Scan the entries below for the word "into". Copy each line that has it.

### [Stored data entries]
::::
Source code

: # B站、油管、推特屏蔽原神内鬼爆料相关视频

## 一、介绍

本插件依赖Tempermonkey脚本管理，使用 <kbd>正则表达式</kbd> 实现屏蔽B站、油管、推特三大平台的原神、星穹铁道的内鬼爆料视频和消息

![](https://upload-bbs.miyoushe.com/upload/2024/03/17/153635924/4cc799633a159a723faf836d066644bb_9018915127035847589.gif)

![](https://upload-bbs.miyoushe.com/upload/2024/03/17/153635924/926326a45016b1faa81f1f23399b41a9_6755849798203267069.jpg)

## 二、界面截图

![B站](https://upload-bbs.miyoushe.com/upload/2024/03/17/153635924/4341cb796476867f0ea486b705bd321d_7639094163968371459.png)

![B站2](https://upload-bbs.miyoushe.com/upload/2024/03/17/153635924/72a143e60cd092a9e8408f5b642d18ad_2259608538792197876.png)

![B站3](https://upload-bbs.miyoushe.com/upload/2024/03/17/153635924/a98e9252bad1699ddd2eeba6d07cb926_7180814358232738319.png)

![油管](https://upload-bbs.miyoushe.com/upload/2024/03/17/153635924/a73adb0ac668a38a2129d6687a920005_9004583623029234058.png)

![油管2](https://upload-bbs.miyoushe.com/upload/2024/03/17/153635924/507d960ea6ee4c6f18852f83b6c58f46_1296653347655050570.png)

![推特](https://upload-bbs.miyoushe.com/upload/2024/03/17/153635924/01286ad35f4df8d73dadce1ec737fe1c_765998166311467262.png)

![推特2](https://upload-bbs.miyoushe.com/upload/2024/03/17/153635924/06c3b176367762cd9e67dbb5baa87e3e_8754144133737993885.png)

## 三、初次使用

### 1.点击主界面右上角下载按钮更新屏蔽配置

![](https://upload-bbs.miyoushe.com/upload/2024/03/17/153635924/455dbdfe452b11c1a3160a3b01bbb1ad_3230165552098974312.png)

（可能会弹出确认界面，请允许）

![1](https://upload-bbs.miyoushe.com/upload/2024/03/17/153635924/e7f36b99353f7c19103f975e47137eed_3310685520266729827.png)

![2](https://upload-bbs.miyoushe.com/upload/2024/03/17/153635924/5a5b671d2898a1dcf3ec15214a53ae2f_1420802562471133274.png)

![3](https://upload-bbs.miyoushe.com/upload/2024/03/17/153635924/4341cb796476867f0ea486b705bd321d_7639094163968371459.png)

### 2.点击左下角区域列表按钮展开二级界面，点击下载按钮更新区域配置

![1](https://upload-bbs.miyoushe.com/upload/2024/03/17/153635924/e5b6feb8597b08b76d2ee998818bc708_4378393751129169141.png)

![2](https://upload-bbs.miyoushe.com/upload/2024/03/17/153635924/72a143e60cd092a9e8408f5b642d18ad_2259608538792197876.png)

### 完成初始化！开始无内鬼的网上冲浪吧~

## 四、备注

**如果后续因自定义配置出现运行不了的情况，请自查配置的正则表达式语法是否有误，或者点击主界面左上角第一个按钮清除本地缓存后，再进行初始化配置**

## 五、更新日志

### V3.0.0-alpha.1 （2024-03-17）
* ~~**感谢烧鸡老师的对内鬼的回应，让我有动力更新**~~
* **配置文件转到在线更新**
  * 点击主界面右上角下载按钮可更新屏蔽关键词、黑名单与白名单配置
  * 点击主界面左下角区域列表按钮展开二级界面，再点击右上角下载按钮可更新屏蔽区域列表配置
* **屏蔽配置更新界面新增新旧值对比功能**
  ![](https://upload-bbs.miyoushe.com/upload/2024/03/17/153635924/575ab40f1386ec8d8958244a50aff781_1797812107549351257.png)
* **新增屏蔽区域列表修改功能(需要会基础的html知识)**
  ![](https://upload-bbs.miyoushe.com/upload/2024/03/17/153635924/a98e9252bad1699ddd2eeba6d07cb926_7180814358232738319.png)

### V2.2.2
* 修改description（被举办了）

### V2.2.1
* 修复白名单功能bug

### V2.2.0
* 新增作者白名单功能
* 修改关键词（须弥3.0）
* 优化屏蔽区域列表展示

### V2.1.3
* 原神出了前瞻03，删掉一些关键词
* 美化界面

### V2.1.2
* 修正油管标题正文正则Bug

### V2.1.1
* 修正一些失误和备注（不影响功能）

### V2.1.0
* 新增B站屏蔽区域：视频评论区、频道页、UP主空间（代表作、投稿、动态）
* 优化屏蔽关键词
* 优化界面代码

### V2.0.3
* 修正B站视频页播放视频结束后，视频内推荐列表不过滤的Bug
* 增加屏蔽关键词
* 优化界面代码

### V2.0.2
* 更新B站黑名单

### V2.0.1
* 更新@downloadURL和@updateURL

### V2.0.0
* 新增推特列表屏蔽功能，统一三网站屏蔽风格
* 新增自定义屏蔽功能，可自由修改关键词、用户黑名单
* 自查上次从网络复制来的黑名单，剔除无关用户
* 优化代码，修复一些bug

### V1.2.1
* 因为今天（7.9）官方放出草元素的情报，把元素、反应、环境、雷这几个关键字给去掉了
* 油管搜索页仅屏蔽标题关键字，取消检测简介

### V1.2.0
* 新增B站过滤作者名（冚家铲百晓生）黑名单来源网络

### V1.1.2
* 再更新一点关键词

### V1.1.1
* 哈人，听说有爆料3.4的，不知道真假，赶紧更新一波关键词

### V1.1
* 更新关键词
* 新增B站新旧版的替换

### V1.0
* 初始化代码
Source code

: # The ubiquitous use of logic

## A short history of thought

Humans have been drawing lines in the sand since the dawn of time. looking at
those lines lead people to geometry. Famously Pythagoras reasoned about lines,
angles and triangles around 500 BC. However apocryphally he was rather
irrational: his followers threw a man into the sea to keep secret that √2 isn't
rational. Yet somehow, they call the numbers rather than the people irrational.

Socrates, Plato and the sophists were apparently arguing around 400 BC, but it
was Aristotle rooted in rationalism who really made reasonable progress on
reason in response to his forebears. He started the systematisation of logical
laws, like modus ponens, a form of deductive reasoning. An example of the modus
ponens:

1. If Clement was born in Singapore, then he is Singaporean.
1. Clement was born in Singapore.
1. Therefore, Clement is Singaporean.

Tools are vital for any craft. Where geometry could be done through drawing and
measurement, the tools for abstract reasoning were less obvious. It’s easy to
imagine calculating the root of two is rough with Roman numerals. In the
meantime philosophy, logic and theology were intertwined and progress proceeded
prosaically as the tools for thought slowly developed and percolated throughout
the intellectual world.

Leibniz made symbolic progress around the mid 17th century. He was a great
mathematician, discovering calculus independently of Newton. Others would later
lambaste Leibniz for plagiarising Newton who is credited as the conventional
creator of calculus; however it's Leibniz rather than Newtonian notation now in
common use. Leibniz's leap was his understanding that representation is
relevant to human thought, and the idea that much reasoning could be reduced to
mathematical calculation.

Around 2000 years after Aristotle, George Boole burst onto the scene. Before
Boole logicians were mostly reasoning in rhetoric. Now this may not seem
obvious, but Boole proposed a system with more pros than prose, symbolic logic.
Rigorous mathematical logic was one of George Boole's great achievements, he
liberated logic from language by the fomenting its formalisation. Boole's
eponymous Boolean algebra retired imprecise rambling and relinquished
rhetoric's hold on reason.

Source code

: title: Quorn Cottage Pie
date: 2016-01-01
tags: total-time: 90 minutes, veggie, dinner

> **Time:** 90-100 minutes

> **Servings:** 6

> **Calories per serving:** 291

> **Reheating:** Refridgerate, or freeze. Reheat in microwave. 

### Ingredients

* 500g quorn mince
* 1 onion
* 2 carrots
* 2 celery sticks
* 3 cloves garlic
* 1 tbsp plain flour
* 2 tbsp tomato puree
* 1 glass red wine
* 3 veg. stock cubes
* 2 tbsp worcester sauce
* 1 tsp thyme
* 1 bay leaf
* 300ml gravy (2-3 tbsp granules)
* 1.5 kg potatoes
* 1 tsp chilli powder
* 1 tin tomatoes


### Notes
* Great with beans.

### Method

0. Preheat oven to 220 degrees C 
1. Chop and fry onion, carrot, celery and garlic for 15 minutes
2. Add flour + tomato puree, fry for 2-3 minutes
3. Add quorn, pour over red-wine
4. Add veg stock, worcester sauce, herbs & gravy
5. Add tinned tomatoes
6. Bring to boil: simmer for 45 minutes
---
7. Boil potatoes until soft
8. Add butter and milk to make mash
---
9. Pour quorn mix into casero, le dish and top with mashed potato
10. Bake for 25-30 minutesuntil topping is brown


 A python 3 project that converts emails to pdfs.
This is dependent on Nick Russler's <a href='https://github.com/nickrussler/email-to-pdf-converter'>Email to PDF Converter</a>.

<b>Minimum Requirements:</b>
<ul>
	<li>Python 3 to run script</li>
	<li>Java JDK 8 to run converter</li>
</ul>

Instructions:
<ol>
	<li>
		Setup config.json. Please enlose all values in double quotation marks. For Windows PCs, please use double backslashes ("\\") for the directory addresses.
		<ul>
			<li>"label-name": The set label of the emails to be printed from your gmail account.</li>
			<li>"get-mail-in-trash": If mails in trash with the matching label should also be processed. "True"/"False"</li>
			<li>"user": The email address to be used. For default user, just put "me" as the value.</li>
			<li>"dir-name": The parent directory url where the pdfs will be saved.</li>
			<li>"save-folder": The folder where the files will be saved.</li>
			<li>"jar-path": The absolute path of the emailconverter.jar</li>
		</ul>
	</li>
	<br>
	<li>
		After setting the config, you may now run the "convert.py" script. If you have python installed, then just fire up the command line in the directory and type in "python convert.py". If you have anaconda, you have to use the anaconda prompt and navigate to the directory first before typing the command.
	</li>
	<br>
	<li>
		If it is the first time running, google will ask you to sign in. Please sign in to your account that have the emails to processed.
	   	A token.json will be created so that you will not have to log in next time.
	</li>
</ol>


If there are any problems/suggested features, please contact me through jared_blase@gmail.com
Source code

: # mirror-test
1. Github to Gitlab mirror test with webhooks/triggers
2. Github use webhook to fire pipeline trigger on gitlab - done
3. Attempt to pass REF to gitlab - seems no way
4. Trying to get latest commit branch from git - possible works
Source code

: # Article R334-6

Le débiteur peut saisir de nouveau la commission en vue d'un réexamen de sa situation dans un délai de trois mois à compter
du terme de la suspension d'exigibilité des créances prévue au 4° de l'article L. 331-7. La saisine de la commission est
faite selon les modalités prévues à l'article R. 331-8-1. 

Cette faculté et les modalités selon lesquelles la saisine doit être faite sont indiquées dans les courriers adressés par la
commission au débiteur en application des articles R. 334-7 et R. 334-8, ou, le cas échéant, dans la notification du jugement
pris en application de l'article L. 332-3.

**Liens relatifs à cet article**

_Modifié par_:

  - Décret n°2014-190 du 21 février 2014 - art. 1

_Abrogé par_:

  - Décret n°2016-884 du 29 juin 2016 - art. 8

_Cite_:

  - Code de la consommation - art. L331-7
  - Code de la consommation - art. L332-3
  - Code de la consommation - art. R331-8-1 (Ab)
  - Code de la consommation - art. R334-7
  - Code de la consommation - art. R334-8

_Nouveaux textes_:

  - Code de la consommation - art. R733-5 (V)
::::
### [Written solution]
irrational: his followers threw a man into the sea to keep secret that √2 isn't
9. Pour quorn mix into casero, le dish and top with mashed potato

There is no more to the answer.